Beratung der Lehrer/innen wird ernst genommen
"Angesichts der kontinuierlichen Veränderungen der Übergangszahlen und damit der Schullandschaft in unserem Land stehen alle weiterführenden Schulen vor großen Herausforderungen, für die sie mehr Unterstützung benötigen. Insbesondere die Realschulen, an denen 24 Prozent der Fünftklässler eine Haupt-/Werkrealschulempfehlung und 18 Prozent eine Gymnasialempfehlung mitbringen, brauchen mehr Zeit, qualifizierte Begleitung und Fortbildungen, um Schüler gut begleiten und fördern zu können.

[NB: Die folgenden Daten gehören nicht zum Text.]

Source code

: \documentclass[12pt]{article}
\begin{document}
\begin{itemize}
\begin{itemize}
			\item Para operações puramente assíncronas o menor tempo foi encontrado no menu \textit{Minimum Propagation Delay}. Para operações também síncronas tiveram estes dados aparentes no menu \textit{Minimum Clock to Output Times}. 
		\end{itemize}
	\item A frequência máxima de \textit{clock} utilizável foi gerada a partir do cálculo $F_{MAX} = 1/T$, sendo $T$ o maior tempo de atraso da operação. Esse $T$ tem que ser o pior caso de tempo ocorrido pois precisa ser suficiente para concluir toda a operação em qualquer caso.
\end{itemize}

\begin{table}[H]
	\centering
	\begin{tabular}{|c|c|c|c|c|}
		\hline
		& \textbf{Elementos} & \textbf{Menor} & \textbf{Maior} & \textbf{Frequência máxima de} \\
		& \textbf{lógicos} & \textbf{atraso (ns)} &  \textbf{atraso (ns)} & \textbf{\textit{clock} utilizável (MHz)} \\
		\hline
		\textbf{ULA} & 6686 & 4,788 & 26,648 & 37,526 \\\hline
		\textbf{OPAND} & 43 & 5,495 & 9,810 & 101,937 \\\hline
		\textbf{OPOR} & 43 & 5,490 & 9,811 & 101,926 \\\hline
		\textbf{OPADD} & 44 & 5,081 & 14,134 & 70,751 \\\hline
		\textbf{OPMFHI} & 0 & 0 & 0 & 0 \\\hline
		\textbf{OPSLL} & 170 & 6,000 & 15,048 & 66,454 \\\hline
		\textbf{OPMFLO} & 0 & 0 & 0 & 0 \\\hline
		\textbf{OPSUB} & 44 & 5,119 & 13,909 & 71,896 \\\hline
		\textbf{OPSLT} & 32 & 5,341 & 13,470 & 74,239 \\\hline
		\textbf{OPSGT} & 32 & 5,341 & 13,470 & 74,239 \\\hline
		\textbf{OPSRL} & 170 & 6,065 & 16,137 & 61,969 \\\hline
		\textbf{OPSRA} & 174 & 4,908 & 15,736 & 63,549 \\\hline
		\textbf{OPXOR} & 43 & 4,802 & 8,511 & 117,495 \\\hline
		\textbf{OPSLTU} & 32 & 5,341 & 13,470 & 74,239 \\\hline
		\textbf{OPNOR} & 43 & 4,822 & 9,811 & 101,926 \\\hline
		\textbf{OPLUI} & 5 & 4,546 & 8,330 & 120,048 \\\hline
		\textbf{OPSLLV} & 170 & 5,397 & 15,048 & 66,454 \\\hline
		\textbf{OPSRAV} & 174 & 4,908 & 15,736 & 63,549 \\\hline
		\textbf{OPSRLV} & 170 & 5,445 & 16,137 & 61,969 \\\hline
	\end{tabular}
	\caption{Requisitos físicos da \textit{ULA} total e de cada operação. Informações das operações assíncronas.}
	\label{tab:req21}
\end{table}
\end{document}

Es muss auch für schwächere Schülerinnen und Schüler ein guter Weg für das Erreichen des Hauptschulabschlusses gefunden werden ", sagte am Montag (27.01.) in Stuttgart Doro Moritz, Landesvorsitzende der Gewerkschaft Erziehung und Wissenschaft (GEW).
27.01.2014 Pressemeldung GEW Baden-WürttembergDie GEW setzt sich dafür ein, das gewachsene Vertrauen in die neuen Gemeinschaftsschulen auszubauen und die Schulen intensiver zu unterstützen. "Die Übergangszahlen zeigen auch, dass dort, wo Gemeinschaftsschulen gegründet wurden, diese auf gute Akzeptanz bei den Eltern stoßen. Die Zahlen des Statistischen Landesamtes widerlegen die fragwürdige CDU-Umfrage zur Gemeinschaftsschule, in der fast 30 Prozent keine Meinung zur neuen Schulart haben. Diejenigen, die Gemeinschaftsschulen kennen, sind überzeugt von diesem zukunftsweisenden Konzept. Die Gemeinschaftsschulen brauchen allerdings unter anderem für die Sicherung gymnasialer Standards bessere Rahmenbedingungen", sagte Moritz.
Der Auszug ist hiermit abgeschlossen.